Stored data
---------------

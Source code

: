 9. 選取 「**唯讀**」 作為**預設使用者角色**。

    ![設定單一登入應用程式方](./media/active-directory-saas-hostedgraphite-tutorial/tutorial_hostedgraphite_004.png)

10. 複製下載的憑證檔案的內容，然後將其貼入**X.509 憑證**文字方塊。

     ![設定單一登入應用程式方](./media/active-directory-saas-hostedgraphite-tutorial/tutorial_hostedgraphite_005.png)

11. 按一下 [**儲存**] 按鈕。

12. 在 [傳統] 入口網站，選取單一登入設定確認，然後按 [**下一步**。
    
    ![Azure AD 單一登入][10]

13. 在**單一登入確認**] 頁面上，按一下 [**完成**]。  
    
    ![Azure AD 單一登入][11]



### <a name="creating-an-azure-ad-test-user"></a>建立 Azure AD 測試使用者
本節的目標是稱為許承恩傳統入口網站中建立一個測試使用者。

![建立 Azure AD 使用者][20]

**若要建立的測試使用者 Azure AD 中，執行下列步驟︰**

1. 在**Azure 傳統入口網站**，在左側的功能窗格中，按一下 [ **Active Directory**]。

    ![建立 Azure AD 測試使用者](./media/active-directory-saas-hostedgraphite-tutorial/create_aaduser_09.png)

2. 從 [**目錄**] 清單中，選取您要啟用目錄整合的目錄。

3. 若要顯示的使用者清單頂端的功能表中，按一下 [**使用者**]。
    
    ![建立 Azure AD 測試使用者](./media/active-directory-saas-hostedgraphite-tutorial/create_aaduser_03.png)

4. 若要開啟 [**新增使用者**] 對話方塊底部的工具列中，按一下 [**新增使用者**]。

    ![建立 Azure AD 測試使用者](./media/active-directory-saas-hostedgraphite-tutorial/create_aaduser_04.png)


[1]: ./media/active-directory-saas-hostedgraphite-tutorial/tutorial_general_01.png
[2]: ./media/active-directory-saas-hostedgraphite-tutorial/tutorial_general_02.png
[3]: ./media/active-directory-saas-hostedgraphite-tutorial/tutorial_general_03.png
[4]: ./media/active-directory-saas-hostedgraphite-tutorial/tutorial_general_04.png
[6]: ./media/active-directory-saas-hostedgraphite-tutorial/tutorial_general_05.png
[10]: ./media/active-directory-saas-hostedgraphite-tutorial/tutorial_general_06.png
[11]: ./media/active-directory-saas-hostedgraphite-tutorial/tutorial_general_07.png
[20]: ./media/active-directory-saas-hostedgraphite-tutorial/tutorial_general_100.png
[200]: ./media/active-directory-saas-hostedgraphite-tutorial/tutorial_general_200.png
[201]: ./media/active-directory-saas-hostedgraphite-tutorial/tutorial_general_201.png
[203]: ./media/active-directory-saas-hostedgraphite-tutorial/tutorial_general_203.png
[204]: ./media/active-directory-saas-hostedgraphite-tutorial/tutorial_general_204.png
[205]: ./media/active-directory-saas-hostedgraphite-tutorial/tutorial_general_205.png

---------------

» **WHAT THE TASK REQUIRES**
In the entries above, find each line with the word "設定單一登入應用程式方" and copy it.

» **ANSWER BOX**
    ![設定單一登入應用程式方](./media/active-directory-saas-hostedgraphite-tutorial/tutorial_hostedgraphite_004.png)
     ![設定單一登入應用程式方](./media/active-directory-saas-hostedgraphite-tutorial/tutorial_hostedgraphite_005.png)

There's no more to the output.